In my experience tact is usually worse than the brutalities of truth.
The love that dare not speak its name has become the love that won’t shut up.
In my collection, to me at least, the theatre of the past lives again and those long-dead playwrights and actors have in me an enthralled audience of one, and I applaud them across the centuries.
You would not serve junk food at a banquet, and your book must be a banquet. Get your language from Swift, not from Shopsy’s.
Like it or not, to reach middle age with less money or less prestige than our father had is somewhat to lose face. Stupid of course, when put like that, but who is prepared to argue that we are not stupid in several important ways?
Several children present me with scraps of paper for autographs: obviously don’t know who I am and don’t care.

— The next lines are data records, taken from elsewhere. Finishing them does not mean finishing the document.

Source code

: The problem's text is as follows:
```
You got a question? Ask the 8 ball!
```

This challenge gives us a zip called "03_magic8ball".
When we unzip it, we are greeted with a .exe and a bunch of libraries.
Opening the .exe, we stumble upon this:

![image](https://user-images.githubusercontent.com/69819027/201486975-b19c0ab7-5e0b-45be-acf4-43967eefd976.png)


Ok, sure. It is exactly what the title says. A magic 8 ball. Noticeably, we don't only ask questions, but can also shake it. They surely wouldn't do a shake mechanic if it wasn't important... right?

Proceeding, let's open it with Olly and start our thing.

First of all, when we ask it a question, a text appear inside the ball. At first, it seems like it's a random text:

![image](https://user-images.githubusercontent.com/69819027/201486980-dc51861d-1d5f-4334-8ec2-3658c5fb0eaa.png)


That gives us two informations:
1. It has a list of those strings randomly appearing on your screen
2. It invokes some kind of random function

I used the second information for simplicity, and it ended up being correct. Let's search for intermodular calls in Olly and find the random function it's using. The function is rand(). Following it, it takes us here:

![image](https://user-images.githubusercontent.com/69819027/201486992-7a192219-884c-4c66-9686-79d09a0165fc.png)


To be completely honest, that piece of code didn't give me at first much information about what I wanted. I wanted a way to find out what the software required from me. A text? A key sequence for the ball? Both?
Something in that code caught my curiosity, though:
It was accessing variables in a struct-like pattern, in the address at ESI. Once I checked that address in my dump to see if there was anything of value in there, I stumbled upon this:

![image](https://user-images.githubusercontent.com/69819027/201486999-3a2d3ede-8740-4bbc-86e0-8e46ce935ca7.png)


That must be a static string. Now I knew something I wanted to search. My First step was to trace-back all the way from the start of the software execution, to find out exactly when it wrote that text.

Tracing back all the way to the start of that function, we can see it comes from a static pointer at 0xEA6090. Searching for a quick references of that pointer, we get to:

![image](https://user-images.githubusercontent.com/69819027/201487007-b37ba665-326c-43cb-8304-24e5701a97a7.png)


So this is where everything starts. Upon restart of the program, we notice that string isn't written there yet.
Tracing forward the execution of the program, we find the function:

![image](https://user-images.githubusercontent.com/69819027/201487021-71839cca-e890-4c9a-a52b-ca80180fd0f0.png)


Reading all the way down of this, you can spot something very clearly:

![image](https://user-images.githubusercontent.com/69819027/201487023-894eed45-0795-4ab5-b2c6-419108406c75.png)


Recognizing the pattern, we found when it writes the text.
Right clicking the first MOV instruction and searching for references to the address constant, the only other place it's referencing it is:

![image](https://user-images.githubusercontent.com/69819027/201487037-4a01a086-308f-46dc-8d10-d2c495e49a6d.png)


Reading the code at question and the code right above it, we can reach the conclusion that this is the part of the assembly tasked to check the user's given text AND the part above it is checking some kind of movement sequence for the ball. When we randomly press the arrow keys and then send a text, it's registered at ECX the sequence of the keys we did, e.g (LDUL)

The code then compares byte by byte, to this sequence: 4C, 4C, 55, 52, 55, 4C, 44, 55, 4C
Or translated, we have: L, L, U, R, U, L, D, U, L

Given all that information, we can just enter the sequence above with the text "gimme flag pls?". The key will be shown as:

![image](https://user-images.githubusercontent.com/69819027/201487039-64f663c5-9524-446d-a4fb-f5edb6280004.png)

I sign “Jackie Collins” and they go away quite content.
It is lost, lovely child, somewhere in the ragbag that I laughingly refer to as my memory.
It used to be fashionable for authors to have their pictures taken with dogs, but the dogs always looked like models hired from an advertising agency, and probably were.
After all, we are human beings, and not creatures of infinite possibilities.
People are not saints just because they haven’t got much money or education.
A big man is always accused of gluttony, whereas a wizened or osseous man can eat like a refugee at every meal, and no one ever notices his greed.
The critic is the duenna in the passionate affair between playwrights, actors and audiences – a figure dreaded, and occasionally comic, but never welcome, never loved.
Whether you are really right or not doesn’t matter; it’s the belief that counts.
Energy and curiosity are the lifeblood of universities; the desire to find out, to uncover, to dig deeper, to puzzle out obscurities, is the spirit of the university, and it is a channelling of that unresting curiosity that holds mankind together.
Whoever declares a child to be “delicate” thereby crowns and anoints a tyrant.
Clarity is not a characteristic of the human spirit.
I think we’re living in an age which despises humanity and despises bravery and doesn’t need bravery because modern warfare has rather gone beyond bravery. It is a kind of warfare where people are fighting enemies they never see, killing people of whom they know nothing.
Humour very often consists of shrewd perceptions about people. It’s usually fun at someone’s expense. Nowadays if you’re funny at anybody’s expense they run to the UN and say, “I must have an ombudsman to protect me.” You hardly dare have a shrewd perception about anybody.
Happiness is a by-product. It is not a primary product of life. It is a thing which you suddenly realize you have because you’re so delighted to be doing something which perhaps has nothing whatever to do with happiness.
The ideal companion in bed is a good book.